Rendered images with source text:
>>>>

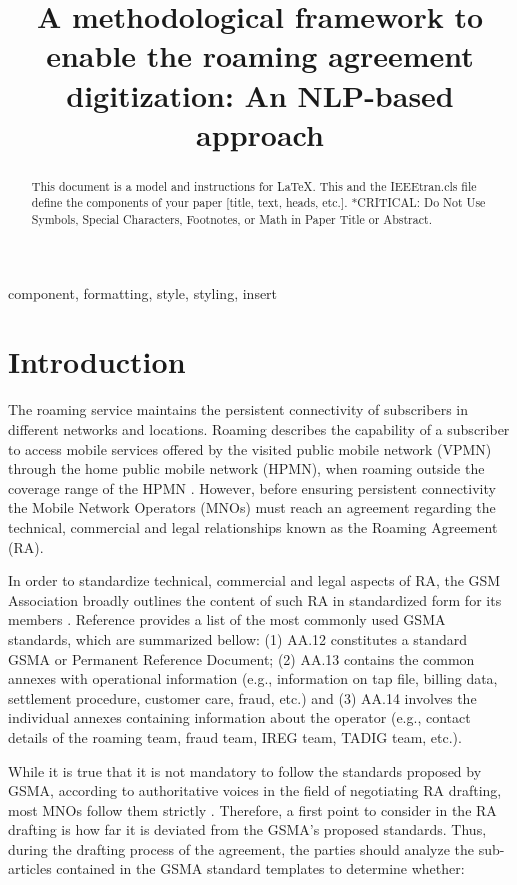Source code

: \documentclass[conference]{style/IEEEtran}
\begin{document}
\title{A methodological framework to enable the roaming agreement digitization: An NLP-based approach\\}

\maketitle

\begin{abstract}
This document is a model and instructions for \LaTeX.
This and the IEEEtran.cls file define the components of your paper [title, text, heads, etc.]. *CRITICAL: Do Not Use Symbols, Special Characters, Footnotes, 
or Math in Paper Title or Abstract.
\end{abstract}

\begin{IEEEkeywords}
component, formatting, style, styling, insert
\end{IEEEkeywords}

\section{Introduction}
The roaming service maintains the persistent connectivity of subscribers in different networks and locations. Roaming describes the capability of a subscriber to access mobile services offered by the visited public mobile network (VPMN) through the home public mobile network (HPMN), when roaming outside the coverage range of the HPMN \cite{Tanaka2013}. However, before ensuring persistent connectivity the Mobile Network Operators (MNOs) must reach an agreement regarding the technical, commercial and legal relationships known as the Roaming Agreement (RA).

In order to standardize technical, commercial and legal aspects of RA, the GSM Association broadly outlines the content of such RA in standardized form for its members \cite{Ferwerda2018}. Reference \cite{ROCCO2017} provides a list of the most commonly used GSMA standards, which are summarized bellow: (1) AA.12 constitutes a standard GSMA or Permanent Reference Document; (2) AA.13 contains the common annexes with operational information (e.g., information on tap file, billing data, settlement procedure, customer care, fraud, etc.) and (3) AA.14 involves the individual annexes containing information about the operator (e.g., contact details of the roaming team, fraud team, IREG team, TADIG team, etc.).

While it is true that it is not mandatory to follow the standards proposed by GSMA, according to authoritative voices in the field of negotiating RA drafting, most MNOs follow them strictly \cite{ROCCO2017a}. Therefore, a first point to consider in the RA drafting is how far it is deviated from the GSMA's proposed standards. Thus, during the drafting process of the agreement, the parties should analyze the sub-articles contained in the GSMA standard templates to determine whether:
\end{document}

<<<<

■ INSTRUCTIONS FOR THE TASK
Filter the records above for "IEEEkeywords" and copy every matching line.

■ EXPECTED ANSWER
\begin{IEEEkeywords}
\end{IEEEkeywords}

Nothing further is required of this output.